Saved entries
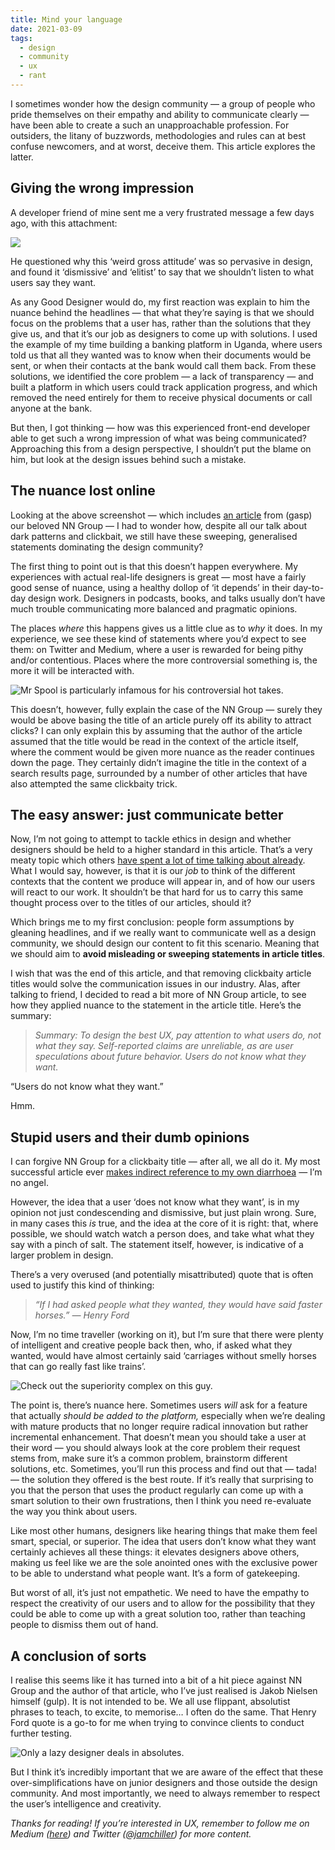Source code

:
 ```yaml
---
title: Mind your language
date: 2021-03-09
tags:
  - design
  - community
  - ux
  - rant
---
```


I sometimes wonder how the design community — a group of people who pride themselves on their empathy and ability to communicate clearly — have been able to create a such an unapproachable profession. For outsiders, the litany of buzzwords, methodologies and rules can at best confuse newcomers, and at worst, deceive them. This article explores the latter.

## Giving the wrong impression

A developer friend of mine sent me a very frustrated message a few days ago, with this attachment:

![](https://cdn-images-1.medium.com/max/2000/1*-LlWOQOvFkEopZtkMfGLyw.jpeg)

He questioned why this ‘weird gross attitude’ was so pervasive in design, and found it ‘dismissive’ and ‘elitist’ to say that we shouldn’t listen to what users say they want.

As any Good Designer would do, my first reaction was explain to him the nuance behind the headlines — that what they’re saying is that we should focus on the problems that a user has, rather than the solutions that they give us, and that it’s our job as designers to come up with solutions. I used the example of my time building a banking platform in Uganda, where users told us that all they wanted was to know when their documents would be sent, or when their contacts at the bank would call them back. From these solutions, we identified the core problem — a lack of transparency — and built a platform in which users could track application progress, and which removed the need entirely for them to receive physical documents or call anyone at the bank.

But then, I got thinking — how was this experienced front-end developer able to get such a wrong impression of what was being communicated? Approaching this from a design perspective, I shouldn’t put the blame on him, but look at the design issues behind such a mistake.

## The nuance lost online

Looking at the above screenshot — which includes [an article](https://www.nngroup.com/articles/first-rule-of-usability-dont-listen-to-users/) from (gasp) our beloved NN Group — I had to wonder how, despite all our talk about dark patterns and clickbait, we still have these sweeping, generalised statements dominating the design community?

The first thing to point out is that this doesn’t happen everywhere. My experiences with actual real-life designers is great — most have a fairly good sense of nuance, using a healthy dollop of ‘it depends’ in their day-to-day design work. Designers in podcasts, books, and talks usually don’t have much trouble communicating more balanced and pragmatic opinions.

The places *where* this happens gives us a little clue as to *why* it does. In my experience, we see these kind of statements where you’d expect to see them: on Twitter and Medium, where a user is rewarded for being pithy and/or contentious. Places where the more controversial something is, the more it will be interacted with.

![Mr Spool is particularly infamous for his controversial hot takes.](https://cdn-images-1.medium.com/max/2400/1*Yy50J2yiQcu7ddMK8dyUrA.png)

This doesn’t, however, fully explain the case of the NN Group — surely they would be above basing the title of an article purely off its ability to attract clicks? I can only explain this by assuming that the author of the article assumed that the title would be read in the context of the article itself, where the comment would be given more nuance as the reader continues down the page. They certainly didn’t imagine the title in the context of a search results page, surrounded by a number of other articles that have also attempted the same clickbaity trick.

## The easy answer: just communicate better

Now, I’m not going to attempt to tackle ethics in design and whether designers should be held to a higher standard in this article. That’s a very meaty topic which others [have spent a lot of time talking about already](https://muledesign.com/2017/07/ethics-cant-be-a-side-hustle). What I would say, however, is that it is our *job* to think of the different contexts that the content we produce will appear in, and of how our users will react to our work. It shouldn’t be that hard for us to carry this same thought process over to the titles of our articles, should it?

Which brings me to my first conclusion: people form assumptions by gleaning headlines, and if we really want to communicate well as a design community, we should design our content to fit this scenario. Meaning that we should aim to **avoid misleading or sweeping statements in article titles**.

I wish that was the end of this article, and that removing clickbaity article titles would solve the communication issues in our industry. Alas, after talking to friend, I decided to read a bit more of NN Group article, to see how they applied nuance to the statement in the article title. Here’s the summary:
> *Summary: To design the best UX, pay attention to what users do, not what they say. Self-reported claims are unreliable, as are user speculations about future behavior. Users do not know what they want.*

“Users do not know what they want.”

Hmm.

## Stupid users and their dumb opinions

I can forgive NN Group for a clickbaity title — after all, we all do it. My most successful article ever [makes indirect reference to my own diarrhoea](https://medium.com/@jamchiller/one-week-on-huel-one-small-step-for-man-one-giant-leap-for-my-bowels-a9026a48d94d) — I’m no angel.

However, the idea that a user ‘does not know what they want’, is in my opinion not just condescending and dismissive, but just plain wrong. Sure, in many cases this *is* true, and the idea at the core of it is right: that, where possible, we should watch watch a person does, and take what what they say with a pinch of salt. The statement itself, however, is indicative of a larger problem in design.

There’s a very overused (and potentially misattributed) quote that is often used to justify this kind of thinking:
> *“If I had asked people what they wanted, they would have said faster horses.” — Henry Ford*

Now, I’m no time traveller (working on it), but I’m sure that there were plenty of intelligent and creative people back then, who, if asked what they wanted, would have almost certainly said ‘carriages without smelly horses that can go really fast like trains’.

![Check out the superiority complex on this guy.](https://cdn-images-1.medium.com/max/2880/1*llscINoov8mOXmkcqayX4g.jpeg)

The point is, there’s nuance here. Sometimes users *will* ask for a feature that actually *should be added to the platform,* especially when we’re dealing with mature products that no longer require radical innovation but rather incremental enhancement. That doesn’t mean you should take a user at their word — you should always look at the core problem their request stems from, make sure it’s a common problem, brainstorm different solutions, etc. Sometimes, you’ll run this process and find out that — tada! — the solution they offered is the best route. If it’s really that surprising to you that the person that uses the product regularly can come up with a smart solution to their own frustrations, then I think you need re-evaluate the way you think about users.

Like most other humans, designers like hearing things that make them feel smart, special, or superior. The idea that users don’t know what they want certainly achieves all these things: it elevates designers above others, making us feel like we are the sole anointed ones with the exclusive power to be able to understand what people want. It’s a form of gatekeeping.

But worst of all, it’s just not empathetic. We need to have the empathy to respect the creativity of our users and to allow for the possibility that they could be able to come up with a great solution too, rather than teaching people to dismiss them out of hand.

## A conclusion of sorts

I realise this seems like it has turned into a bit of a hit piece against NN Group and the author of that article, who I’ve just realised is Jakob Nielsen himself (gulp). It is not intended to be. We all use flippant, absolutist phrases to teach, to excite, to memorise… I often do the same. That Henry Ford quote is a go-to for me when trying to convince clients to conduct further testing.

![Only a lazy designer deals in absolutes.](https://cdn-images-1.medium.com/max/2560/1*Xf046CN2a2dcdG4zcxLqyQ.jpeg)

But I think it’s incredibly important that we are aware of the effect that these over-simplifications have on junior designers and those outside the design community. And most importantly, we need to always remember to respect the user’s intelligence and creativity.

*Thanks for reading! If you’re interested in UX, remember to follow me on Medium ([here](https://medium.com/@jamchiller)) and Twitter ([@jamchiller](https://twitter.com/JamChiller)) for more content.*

==

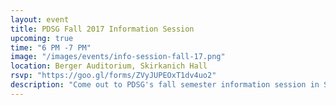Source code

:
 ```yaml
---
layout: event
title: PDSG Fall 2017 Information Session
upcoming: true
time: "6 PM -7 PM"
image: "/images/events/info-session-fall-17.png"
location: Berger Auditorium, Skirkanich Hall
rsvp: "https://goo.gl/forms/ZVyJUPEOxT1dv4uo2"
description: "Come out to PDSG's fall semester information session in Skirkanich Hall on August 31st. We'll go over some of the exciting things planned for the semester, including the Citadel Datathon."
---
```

## Instructions for the task
In the entries above, find the line holding "However, the idea" and the line holding "I had asked", then retype exactly those two lines and every line between them, and nothing else.

## Your solution
However, the idea that a user ‘does not know what they want’, is in my opinion not just condescending and dismissive, but just plain wrong. Sure, in many cases this *is* true, and the idea at the core of it is right: that, where possible, we should watch watch a person does, and take what what they say with a pinch of salt. The statement itself, however, is indicative of a larger problem in design.

There’s a very overused (and potentially misattributed) quote that is often used to justify this kind of thinking:
> *“If I had asked people what they wanted, they would have said faster horses.” — Henry Ford*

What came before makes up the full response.